# WHAT YOU ARE ASKED TO DO
Check every line of the entries for the string "значимых" and return the ones that contain it.

# Collected data
# # # # # # #
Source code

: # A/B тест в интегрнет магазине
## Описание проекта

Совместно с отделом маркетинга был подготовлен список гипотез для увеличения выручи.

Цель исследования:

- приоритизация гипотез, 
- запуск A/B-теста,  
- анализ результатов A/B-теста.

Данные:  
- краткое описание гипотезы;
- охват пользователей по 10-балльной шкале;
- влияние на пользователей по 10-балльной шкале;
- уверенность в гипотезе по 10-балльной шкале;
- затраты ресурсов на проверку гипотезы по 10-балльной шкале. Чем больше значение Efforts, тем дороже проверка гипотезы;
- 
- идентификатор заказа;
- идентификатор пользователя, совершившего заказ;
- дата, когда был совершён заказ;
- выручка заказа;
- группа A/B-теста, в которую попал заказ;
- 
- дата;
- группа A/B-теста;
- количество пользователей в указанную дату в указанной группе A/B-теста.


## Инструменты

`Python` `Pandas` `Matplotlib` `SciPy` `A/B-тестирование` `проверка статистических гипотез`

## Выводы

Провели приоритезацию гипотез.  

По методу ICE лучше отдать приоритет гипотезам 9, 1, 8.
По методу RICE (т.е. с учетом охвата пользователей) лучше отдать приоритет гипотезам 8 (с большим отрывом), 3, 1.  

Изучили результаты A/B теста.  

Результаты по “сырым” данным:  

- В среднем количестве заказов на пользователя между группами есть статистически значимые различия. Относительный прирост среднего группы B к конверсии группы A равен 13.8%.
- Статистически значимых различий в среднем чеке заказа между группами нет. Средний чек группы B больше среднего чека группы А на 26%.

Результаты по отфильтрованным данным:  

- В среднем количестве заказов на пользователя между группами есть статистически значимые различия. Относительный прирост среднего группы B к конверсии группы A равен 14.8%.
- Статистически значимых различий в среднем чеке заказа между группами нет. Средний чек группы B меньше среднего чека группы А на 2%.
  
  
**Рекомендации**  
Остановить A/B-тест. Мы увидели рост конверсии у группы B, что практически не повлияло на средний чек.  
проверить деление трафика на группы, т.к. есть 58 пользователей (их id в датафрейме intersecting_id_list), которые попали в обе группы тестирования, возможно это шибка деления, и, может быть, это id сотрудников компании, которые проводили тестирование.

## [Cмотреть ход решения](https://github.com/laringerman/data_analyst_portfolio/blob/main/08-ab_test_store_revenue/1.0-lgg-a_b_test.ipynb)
# # # # # # #
# RESPONSE TO THIS TASK
- Статистически значимых различий в среднем чеке заказа между группами нет. Средний чек группы B больше среднего чека группы А на 26%.
- Статистически значимых различий в среднем чеке заказа между группами нет. Средний чек группы B меньше среднего чека группы А на 2%.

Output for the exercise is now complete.